An agar plate with bacteria (white/opaque portion) and plaques (small dark circles). This is phage Jawnski from the University of Pittsburgh. Sarah often sees plaques like this when she closes her eyes after a long day in the lab.

We kept the students updated with our findings while we characterized their phages. We sent them pictures of their phage under the electron microscope. We tested the phages’ host ranges and sequenced their genomes, which we’re still in the process of analyzing. We see some unique properties of these Shigella phages, and we hope to submit a paper on our findings this summer.
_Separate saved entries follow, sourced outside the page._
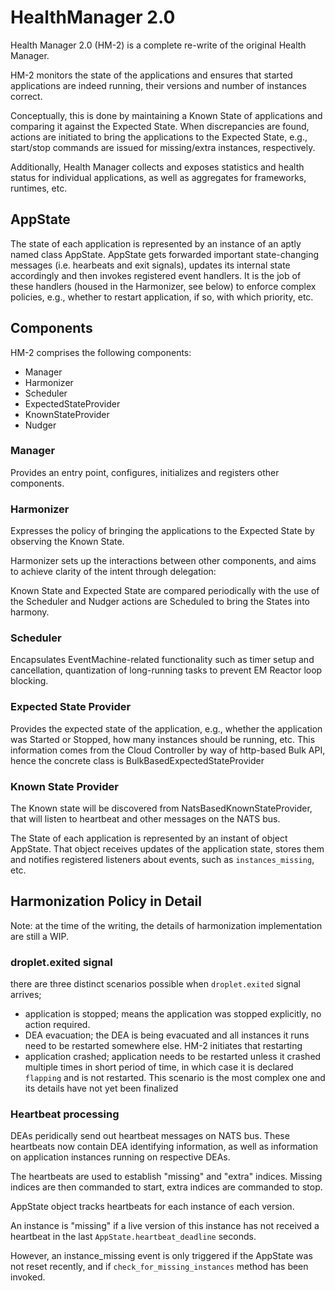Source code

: # HealthManager 2.0

Health Manager 2.0 (HM-2) is a complete re-write of the original Health
Manager.

HM-2 monitors the state of the applications and ensures that started
applications are indeed running, their versions and number of
instances correct.

Conceptually, this is done by maintaining a Known State of
applications and comparing it against the Expected State. When
discrepancies are found, actions are initiated to bring the
applications to the Expected State, e.g., start/stop commands are
issued for missing/extra instances, respectively.

Additionally, Health Manager collects and exposes statistics and
health status for individual applications, as well as aggregates for
frameworks, runtimes, etc.

## AppState

The state of each application is represented by an instance of an
aptly named class AppState. AppState gets forwarded important
state-changing messages (i.e. hearbeats and exit signals), updates its
internal state accordingly and then invokes registered event
handlers. It is the job of these handlers (housed in the Harmonizer,
see below) to enforce complex policies, e.g., whether to restart
application, if so, with which priority, etc.

## Components

HM-2 comprises the following components:

- Manager
- Harmonizer
- Scheduler
- ExpectedStateProvider
- KnownStateProvider
- Nudger


### Manager

Provides an entry point, configures, initializes and registers other
components.

### Harmonizer

Expresses the policy of bringing the applications to the Expected
State by observing the Known State.

Harmonizer sets up the interactions between other components, and aims
to achieve clarity of the intent through delegation:

Known State and Expected State are compared periodically with the use
of the Scheduler and Nudger actions are Scheduled to bring the States
into harmony.

### Scheduler

Encapsulates EventMachine-related functionality such as timer setup
and cancellation, quantization of long-running tasks to prevent EM
Reactor loop blocking.

### Expected State Provider

Provides the expected state of the application, e.g., whether the
application was Started or Stopped, how many instances should be
running, etc. This information comes from the Cloud Controller by way
of http-based Bulk API, hence the concrete class is
BulkBasedExpectedStateProvider

### Known State Provider

The Known state will be discovered from NatsBasedKnownStateProvider,
that will listen to heartbeat and other messages on the NATS bus.

The State of each application is represented by an instant of object
AppState. That object receives updates of the application state,
stores them and notifies registered listeners about events, such as
`instances_missing`, etc.

## Harmonization Policy in Detail

Note: at the time of the writing, the details of harmonization
implementation are still a WIP.

### droplet.exited signal

there are three distinct scenarios possible when `droplet.exited`
signal arrives;

- application is stopped; means the application was stopped explicitly, no action required.
- DEA evacuation; the DEA is being evacuated and all instances it runs
  need to be restarted somewhere else. HM-2 initiates that restarting
- application crashed; application needs to be restarted unless it
  crashed multiple times in short period of time, in which case it is
  declared `flapping` and is not restarted. This scenario is the most
  complex one and its details have not yet been finalized

### Heartbeat processing

DEAs peridically send out heartbeat messages on NATS bus. These
heartbeats now contain DEA identifying information, as well as information
on application instances running on respective DEAs.

The heartbeats are used to establish "missing" and "extra"
indices. Missing indices are then commanded to start, extra indices
are commanded to stop.

AppState object tracks heartbeats for each instance of each version.

An instance is "missing" if a live version of this instance has not
received a heartbeat in the last `AppState.heartbeat_deadline` seconds.

However, an instance_missing event is only triggered if the AppState
was not reset recently, and if `check_for_missing_instances` method
has been invoked.
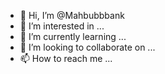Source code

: - 👋 Hi, I’m @Mahbubbbank
- 👀 I’m interested in ...
- 🌱 I’m currently learning ...
- 💞️ I’m looking to collaborate on ...
- 📫 How to reach me ...

<!---
Mahbubbbank/Mahbubbbank is a ✨ special ✨ repository because its `README.md` (this file) appears on your GitHub profile.
You can click the Preview link to take a look at your changes.
--->
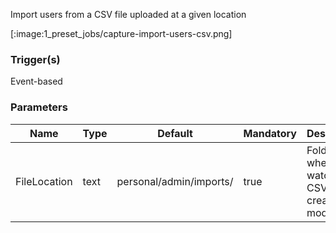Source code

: 
Import users from a CSV file uploaded at a given location

[:image:1_preset_jobs/capture-import-users-csv.png]

### Trigger(s)
Event-based


### Parameters
|Name|Type|Default|Mandatory|Description|
|----|----|-------|---------|-----------|
|FileLocation|text|personal/admin/imports/|true|Folder path where to watch for CSV files created or modified.|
At the end of the semester, students’ reviews were very positive: “very interesting lecture and cool project!” and “I REALLY loved the fact that the homework assignment was hands-on field and benchwork.” There was only one criticism: they wish it had lasted longer!

Now we’re working to get similar modules into undergraduate courses here at MSU and in other schools. Phage hunting can be fun for everyone, and hopefully the thrill of discovery can get more students interested in science. So although this isn’t the kind of hunting my younger self ever would have thought about, I think she’s okay with it. The experience of getting your hands dirty, wondering whether to check under rocks (or buoys!), thinking about what you might find where…these are all the ingredients of science. As long as there are new phages to be uncovered and new questions to be asked and answered, the hunt will continue.

References and resources:

Hendrix R.W. et al. (1999) Evolutionary relationships among diverse bacteriophages and prophages: all the world’s a phage. Proc. Nat. Acad. Sci. USA 96:2192-2197.

Grinell, Frederick. The Scientific Attitude. New York: Guilford Publ. 1992. Print.